The Vaunt shows what's possible with this particular type of technology, which, as The Verge points out, is coming regardless of whether or not Vaunt catches on or someone else beats Intel with a better product. Of course, these users will still need prescription lenses in their Vaunts to see the outside world clearly. Intel hopes to avoid all the ill will and bad press, by stripping away the camera and other offending parts of Glass. They are rolling out a program now to get developers test units, which could fix numerous hurdles Vaunt will have to overcome to be a marketable product.

The company is also reportedly considering adding a microphone and making Vaunt compatible with Amazon's virtual assistant Alexa for voice control.

The projection is done using very low-powered laser.
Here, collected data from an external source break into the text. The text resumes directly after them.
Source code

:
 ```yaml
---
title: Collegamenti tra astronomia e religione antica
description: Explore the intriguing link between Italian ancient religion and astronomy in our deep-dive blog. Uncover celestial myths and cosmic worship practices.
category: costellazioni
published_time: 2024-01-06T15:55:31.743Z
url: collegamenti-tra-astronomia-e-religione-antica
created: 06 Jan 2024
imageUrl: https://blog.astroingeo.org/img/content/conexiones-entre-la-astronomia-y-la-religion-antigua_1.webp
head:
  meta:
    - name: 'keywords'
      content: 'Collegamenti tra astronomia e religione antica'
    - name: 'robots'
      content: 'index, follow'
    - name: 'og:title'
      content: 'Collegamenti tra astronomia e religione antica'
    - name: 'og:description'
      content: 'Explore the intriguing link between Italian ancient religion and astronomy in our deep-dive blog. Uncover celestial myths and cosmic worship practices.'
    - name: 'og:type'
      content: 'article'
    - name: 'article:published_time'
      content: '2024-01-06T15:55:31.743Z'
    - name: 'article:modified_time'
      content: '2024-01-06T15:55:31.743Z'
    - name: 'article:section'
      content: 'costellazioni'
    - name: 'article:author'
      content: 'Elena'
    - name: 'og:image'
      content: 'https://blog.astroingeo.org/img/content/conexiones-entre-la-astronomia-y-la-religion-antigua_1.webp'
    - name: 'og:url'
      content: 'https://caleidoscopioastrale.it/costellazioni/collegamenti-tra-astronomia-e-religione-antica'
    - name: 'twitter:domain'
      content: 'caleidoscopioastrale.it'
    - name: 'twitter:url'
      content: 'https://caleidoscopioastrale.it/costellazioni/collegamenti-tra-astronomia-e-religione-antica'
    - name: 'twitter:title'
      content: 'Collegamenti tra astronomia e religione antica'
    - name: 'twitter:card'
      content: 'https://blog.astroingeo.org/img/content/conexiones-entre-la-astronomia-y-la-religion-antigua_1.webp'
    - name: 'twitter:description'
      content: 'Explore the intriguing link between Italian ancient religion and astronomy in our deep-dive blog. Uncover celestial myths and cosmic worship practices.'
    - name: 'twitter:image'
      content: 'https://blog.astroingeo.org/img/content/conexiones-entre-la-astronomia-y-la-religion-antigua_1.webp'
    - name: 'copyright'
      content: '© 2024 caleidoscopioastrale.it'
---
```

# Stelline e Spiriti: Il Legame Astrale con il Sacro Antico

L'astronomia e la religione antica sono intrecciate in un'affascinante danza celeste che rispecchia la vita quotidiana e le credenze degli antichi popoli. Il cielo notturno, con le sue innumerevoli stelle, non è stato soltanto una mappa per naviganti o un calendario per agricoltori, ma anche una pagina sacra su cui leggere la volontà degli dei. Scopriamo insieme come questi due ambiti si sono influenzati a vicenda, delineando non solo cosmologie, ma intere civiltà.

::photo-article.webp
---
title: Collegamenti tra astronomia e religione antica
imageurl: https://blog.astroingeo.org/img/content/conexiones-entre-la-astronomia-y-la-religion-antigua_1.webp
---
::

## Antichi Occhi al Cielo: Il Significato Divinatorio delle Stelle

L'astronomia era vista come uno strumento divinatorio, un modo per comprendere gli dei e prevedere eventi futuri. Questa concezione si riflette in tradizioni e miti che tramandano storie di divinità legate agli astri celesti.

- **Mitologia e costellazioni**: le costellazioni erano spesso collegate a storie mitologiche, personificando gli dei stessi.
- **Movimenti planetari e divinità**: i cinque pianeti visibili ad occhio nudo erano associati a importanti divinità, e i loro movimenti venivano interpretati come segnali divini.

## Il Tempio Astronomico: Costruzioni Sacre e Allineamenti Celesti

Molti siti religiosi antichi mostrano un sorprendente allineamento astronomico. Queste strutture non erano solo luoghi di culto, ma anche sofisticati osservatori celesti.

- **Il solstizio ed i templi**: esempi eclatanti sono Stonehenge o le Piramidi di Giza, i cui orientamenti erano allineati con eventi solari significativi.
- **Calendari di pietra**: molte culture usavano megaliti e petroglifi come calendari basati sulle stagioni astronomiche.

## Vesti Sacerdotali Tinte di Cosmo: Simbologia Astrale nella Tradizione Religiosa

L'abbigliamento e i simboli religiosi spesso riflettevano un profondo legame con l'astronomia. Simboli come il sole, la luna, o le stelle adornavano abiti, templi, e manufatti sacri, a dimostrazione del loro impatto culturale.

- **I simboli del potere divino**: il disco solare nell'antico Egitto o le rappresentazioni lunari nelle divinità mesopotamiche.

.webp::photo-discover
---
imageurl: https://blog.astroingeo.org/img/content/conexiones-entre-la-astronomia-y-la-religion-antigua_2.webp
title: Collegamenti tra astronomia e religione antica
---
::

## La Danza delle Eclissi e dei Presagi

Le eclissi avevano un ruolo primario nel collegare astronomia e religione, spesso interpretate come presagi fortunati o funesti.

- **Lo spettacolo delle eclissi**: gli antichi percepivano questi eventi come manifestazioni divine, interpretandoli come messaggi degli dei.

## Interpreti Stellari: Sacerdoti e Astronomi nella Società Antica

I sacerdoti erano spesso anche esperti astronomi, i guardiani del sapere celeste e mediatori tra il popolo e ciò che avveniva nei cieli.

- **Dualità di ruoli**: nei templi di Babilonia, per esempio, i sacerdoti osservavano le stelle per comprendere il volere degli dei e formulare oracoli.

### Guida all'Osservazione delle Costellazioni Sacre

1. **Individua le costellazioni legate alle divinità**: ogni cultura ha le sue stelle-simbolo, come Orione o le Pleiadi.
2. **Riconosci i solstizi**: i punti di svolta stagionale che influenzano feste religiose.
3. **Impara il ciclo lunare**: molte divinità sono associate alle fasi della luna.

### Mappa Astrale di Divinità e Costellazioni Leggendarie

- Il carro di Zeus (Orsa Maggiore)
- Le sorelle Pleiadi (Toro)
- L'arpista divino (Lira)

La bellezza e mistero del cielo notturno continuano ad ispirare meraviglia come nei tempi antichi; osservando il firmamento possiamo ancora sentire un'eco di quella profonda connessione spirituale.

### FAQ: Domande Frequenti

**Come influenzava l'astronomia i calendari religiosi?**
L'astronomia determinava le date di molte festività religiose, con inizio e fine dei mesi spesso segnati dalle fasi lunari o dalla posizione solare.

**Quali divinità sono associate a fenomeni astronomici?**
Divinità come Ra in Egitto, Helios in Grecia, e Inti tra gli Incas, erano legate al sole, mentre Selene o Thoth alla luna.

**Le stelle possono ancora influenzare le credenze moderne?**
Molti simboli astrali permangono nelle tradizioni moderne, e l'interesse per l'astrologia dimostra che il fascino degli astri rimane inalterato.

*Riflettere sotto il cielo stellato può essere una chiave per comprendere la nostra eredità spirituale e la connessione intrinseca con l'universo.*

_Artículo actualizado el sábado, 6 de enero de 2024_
There is no camera, which privacy critics often derided Google Glass for, and there is no goal to these things other than to serve up notifications.

That's because Vaunt uses a low-intensity laser to reflect your notifications directly into your right eye's retina - except only in your peripheral vision, so it doesn't impair your sight.

Furthermore, Intel Vaunt consists of an accelerometer and a compass to understand gestures and in which way the wearer is looking.

Besides, the display isn't visible unless the user looks at it. Intel will develop their own companion apps to help sync with the glasses. The Bluetooth-enabled augmented-reality prototype is compatible with both Android and iOS and look positively ordinary, which considering past smart glasses attempts is a great thing.